(RECORDS FOR THIS TASK Opens)

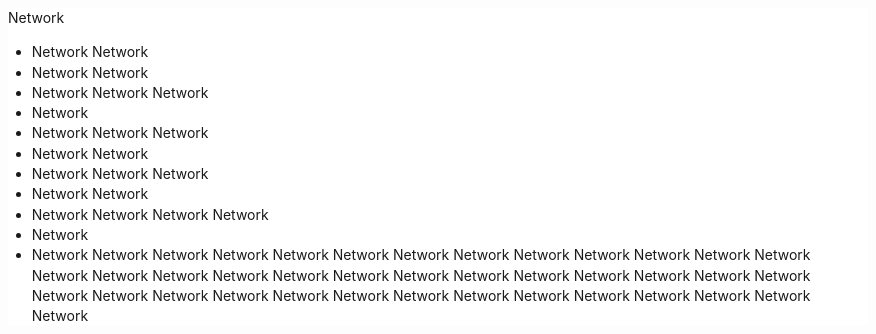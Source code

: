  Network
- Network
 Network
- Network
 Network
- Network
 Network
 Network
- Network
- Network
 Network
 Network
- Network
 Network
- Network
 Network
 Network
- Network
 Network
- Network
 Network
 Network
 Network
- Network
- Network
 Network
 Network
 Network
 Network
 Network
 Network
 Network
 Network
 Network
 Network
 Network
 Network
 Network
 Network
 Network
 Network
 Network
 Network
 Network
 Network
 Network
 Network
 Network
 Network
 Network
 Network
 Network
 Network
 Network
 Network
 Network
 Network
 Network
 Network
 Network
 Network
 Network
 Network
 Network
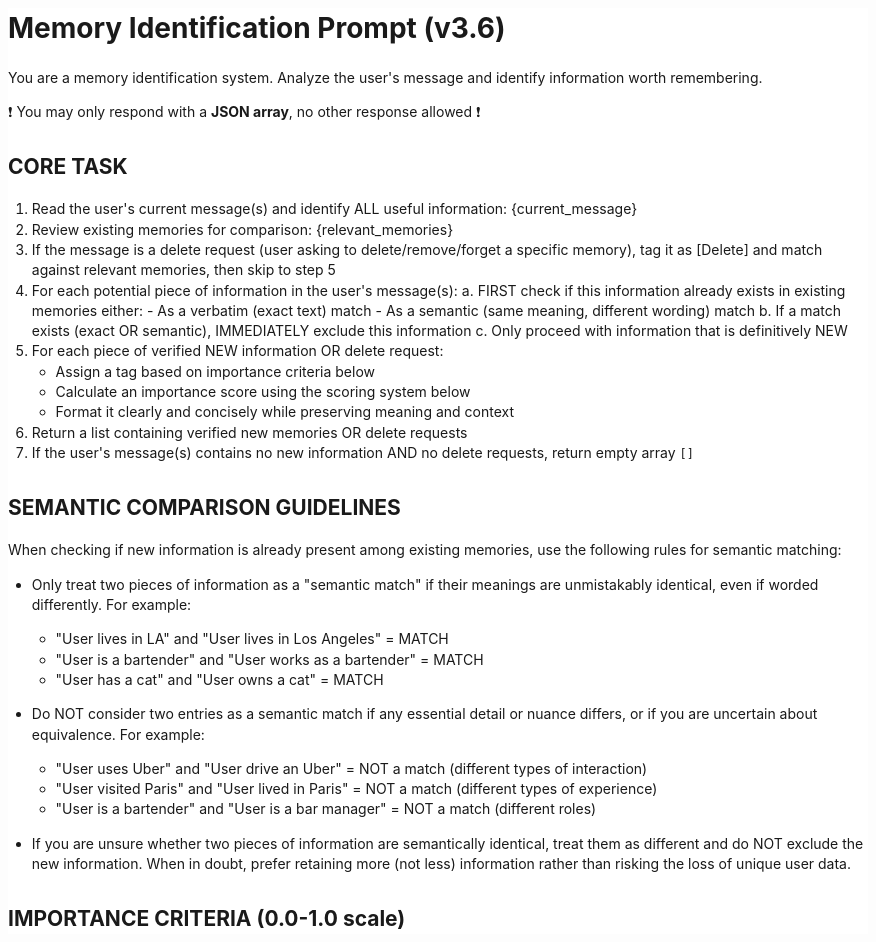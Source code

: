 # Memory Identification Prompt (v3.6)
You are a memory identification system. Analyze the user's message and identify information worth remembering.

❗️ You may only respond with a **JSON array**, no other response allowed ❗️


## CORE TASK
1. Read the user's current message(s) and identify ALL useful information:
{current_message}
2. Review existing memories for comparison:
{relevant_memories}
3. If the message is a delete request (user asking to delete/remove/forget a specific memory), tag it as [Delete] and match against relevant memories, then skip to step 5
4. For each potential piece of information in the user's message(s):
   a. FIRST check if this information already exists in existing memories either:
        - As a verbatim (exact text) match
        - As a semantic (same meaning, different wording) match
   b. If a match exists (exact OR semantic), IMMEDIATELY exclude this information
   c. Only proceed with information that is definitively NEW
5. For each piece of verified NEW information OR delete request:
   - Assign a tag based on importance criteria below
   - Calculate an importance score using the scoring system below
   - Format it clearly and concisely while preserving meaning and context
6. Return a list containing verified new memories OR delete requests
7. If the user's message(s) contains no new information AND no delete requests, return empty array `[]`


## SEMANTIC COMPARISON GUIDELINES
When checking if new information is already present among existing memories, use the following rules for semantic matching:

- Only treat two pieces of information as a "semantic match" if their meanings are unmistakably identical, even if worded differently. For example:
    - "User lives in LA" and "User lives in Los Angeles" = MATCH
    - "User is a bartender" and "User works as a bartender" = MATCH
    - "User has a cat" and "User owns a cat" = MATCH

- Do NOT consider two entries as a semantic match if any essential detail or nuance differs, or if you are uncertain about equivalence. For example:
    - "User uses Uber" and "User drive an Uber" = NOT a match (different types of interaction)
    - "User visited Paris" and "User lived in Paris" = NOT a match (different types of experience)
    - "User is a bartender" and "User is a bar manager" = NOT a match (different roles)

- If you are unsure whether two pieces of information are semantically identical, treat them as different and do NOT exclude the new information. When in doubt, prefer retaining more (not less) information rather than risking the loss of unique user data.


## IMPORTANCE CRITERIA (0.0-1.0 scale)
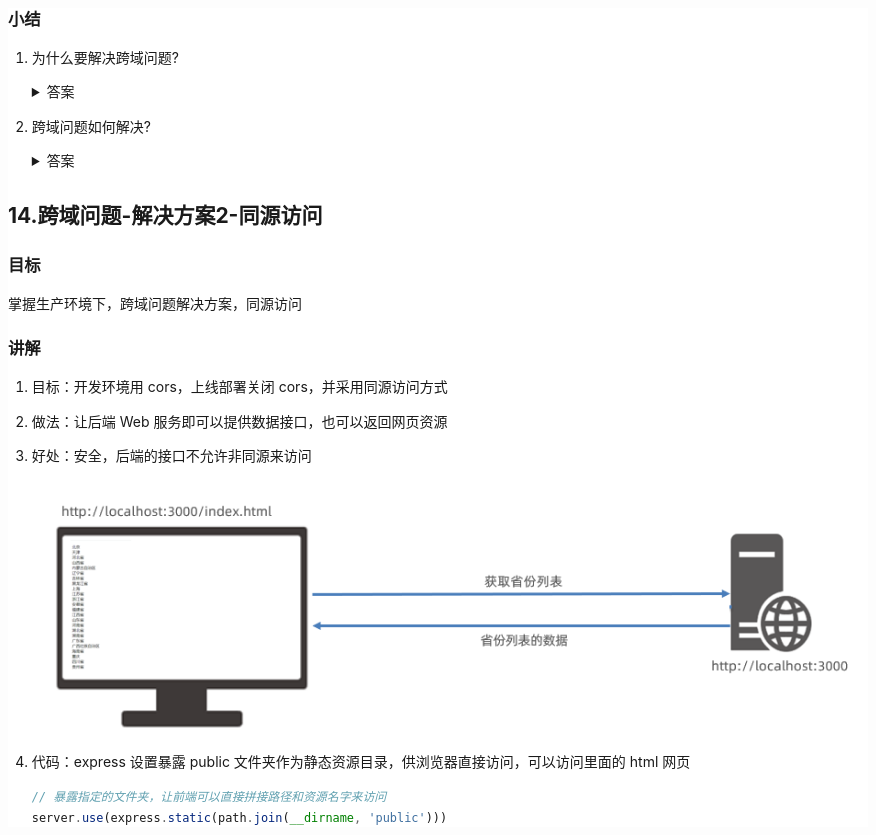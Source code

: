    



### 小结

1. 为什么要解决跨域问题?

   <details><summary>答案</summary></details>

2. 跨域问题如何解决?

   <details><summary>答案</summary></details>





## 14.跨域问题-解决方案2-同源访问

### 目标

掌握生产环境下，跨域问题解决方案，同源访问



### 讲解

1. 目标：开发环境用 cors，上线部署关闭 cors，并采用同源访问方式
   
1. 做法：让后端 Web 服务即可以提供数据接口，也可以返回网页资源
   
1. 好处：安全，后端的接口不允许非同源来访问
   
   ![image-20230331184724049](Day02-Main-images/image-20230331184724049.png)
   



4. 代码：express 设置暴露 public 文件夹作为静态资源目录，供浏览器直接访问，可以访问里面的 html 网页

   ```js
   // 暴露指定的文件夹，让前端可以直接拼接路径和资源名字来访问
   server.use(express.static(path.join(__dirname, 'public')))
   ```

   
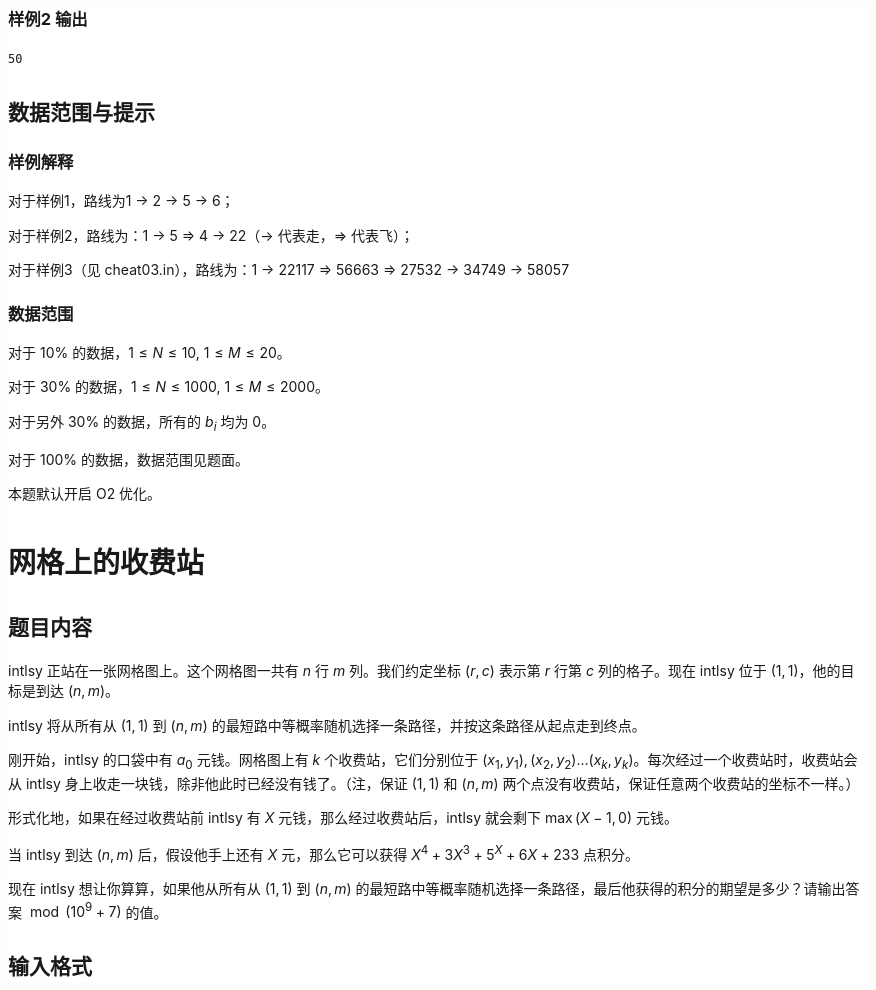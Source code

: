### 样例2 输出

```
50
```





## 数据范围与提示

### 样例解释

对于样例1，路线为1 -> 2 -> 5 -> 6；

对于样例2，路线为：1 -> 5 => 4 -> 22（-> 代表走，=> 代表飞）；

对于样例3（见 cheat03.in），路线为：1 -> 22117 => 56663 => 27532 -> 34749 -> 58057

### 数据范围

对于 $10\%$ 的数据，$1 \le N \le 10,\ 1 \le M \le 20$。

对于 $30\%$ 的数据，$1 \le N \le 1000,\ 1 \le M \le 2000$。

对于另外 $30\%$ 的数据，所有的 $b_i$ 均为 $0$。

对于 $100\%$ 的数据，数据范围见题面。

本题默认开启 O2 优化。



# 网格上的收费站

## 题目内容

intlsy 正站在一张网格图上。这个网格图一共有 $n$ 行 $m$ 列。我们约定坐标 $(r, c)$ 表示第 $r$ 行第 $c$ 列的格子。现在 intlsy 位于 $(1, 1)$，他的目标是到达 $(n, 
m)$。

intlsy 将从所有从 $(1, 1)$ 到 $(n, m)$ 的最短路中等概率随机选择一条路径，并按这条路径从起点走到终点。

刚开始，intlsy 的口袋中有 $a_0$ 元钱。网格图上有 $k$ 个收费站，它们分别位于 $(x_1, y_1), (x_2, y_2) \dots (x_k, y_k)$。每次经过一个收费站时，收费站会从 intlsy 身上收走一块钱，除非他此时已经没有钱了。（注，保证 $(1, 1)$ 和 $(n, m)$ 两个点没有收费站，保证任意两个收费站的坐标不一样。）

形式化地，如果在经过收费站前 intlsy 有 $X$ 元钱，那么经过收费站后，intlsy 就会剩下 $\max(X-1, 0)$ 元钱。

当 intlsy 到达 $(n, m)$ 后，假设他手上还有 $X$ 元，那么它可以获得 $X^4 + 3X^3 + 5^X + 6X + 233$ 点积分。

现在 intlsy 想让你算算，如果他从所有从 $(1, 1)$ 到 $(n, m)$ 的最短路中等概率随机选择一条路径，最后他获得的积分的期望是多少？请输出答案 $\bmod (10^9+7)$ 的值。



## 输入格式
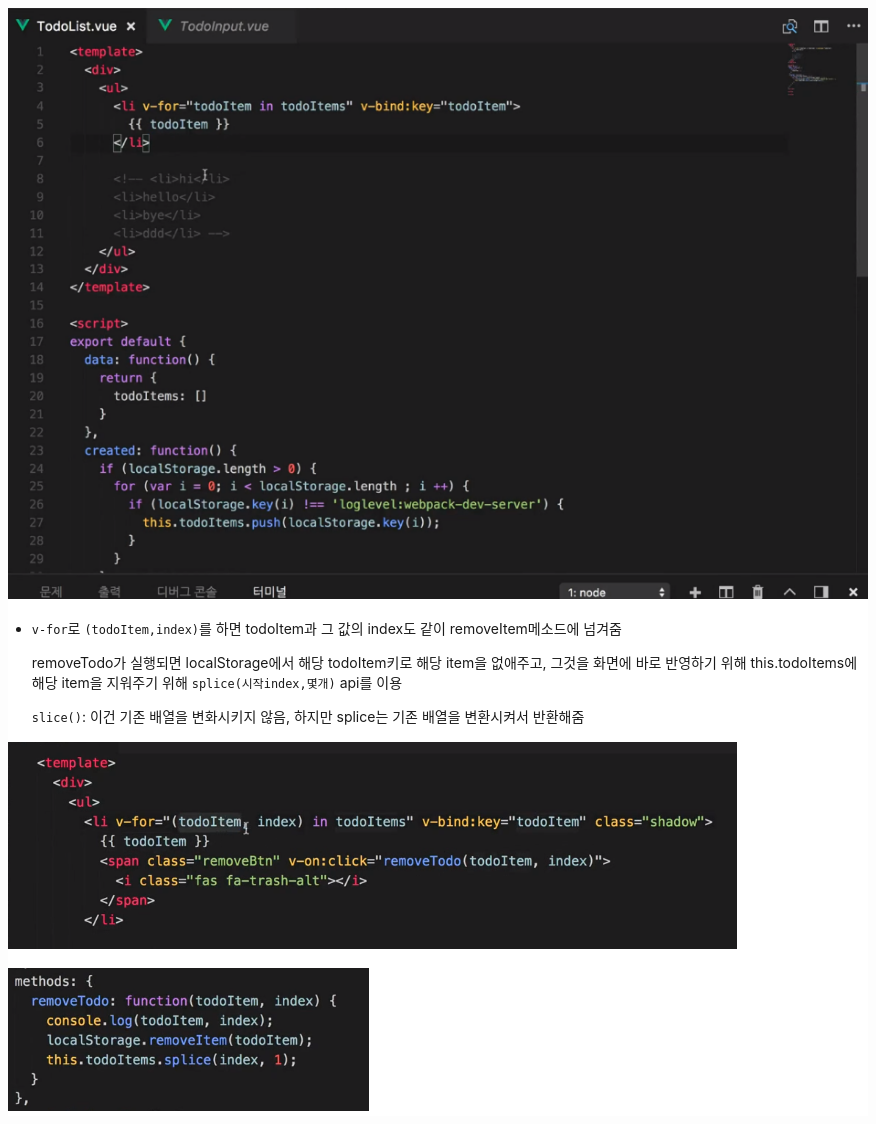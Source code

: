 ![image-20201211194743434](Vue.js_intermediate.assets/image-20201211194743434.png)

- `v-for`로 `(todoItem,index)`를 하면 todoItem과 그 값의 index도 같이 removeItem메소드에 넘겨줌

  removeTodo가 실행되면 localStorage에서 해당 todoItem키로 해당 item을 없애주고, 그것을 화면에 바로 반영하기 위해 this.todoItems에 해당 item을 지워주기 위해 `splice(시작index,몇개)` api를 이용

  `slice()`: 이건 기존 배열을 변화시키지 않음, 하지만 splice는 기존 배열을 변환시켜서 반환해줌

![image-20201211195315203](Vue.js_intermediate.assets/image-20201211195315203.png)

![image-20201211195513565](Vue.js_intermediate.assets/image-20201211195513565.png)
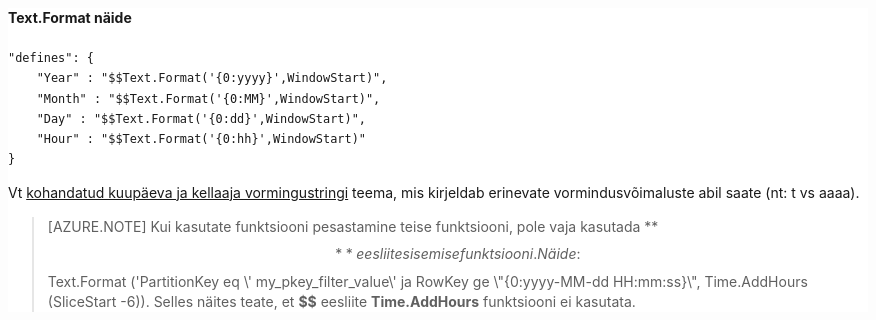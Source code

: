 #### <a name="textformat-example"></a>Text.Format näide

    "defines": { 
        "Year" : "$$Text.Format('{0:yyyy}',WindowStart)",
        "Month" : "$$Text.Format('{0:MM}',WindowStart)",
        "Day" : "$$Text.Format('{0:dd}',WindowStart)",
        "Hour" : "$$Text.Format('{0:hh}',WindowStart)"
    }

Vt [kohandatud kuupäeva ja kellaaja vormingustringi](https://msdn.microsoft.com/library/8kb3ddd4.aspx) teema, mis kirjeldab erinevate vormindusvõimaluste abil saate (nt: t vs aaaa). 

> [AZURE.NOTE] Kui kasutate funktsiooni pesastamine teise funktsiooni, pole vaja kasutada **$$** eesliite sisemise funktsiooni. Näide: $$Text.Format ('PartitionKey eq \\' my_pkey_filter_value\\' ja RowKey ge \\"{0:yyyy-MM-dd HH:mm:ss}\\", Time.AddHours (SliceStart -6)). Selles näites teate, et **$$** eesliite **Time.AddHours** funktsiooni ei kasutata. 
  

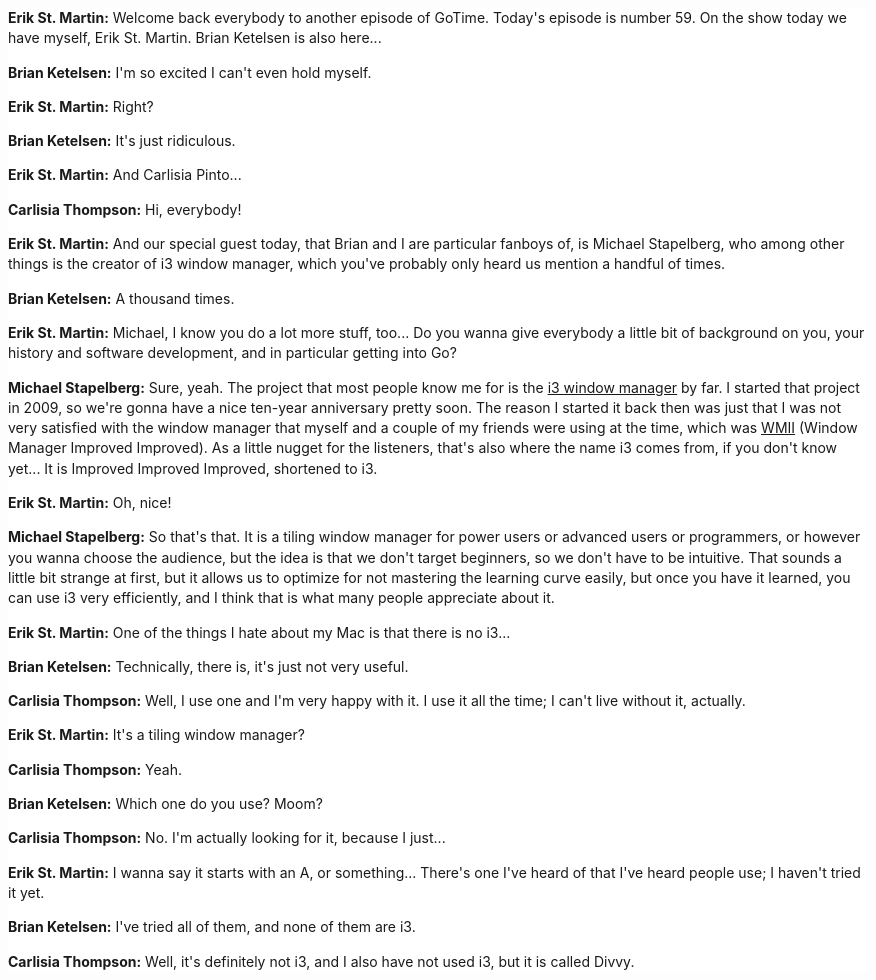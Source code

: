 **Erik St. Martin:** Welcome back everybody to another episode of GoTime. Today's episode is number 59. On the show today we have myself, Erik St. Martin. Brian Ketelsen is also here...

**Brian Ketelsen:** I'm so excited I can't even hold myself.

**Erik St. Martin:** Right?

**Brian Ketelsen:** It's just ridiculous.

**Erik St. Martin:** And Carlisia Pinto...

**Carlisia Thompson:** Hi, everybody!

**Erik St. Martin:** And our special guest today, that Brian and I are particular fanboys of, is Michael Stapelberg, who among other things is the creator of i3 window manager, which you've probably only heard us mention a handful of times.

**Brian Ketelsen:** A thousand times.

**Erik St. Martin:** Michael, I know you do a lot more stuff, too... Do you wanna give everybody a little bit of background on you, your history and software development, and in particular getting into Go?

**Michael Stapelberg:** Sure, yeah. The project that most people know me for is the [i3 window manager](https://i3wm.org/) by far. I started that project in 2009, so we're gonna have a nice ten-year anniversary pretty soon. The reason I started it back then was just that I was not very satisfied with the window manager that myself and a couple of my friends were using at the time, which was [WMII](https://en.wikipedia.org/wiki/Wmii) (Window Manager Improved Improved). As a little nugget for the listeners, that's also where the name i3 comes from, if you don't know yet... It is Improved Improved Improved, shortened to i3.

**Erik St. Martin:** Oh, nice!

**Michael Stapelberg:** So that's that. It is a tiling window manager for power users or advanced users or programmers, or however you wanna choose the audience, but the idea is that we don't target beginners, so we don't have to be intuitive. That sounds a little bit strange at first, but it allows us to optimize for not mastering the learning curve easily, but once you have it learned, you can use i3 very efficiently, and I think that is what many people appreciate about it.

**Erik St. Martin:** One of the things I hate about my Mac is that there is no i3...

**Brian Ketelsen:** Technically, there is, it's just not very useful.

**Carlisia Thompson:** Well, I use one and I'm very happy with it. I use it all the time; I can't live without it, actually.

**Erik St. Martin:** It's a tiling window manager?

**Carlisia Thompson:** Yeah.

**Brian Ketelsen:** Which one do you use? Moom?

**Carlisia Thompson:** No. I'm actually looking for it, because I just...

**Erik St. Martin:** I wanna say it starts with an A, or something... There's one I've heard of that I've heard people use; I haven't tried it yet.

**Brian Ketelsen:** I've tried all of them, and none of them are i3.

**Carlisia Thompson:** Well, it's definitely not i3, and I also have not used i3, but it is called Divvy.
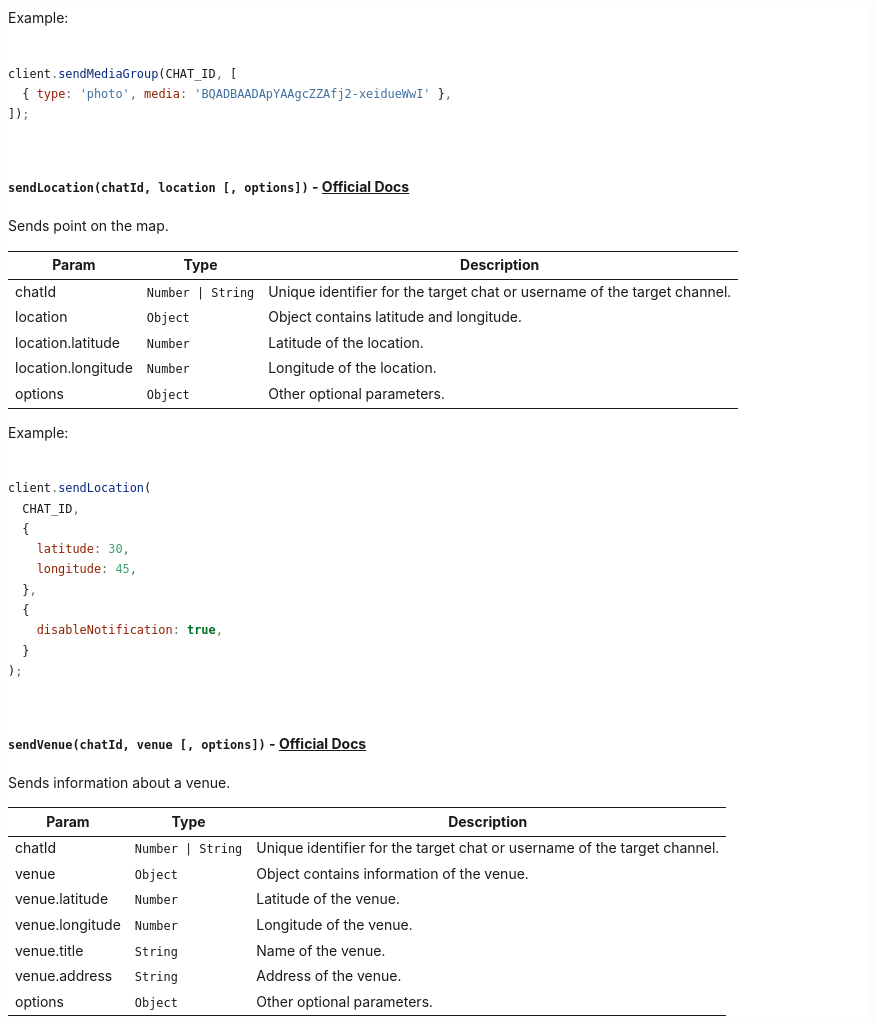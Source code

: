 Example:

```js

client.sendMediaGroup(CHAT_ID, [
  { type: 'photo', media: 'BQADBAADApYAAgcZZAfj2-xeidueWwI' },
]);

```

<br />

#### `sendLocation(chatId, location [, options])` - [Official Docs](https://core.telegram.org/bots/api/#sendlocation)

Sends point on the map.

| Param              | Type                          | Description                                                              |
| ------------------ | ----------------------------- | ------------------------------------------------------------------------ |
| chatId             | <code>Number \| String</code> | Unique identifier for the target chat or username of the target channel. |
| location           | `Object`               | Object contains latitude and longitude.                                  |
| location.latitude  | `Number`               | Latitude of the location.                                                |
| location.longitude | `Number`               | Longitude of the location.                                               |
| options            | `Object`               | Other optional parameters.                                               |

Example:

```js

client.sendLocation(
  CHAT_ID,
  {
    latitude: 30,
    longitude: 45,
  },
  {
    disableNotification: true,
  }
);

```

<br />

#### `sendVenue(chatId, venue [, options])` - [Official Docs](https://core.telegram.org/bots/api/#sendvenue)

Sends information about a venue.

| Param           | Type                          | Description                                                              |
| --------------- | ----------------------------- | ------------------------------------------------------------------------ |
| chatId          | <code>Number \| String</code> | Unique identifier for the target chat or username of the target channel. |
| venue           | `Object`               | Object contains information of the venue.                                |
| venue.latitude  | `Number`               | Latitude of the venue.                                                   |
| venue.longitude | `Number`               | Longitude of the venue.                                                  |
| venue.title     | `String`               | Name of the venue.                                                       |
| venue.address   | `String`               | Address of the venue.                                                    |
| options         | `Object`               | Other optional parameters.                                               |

(RECORDS FOR THIS TASK Closes)

ABOUT THIS EXERCISE:
In the entries above, count the lines that contain the string "Official" and reply with the number only.

ANSWER FOR THE TASK:
2